#### HOW TO COMPLETE THIS TASK
Which of the lines in the records below hold the string "gamurig"? Copy every one of them.

#### PROVIDED MATERIAL
[Start of Attachment]

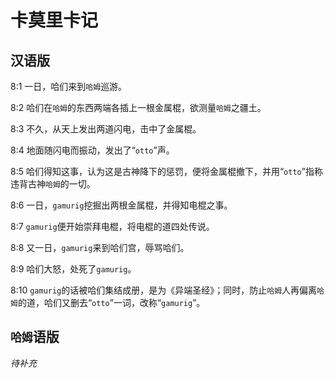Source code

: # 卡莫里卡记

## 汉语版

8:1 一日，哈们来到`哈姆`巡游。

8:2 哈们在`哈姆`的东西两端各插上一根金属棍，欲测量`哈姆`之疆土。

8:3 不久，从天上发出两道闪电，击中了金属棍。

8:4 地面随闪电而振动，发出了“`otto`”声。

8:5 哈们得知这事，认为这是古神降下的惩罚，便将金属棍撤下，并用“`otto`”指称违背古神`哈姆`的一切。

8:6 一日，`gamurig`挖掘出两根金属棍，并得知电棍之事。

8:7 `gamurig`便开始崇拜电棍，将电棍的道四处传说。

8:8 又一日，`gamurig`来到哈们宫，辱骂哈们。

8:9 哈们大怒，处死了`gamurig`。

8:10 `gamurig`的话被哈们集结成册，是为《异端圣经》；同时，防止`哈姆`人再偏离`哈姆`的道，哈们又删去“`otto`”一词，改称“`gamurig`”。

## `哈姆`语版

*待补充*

[End of Attachment]
[Start of Attachment]

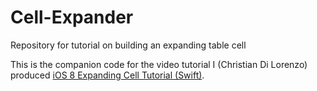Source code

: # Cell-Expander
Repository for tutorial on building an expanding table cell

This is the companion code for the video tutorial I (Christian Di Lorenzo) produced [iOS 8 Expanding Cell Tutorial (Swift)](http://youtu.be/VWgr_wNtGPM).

[End of Attachment]

#### SOLUTION TO THE EXERCISE
8:6 一日，`gamurig`挖掘出两根金属棍，并得知电棍之事。
8:7 `gamurig`便开始崇拜电棍，将电棍的道四处传说。
8:8 又一日，`gamurig`来到哈们宫，辱骂哈们。
8:9 哈们大怒，处死了`gamurig`。
8:10 `gamurig`的话被哈们集结成册，是为《异端圣经》；同时，防止`哈姆`人再偏离`哈姆`的道，哈们又删去“`otto`”一词，改称“`gamurig`”。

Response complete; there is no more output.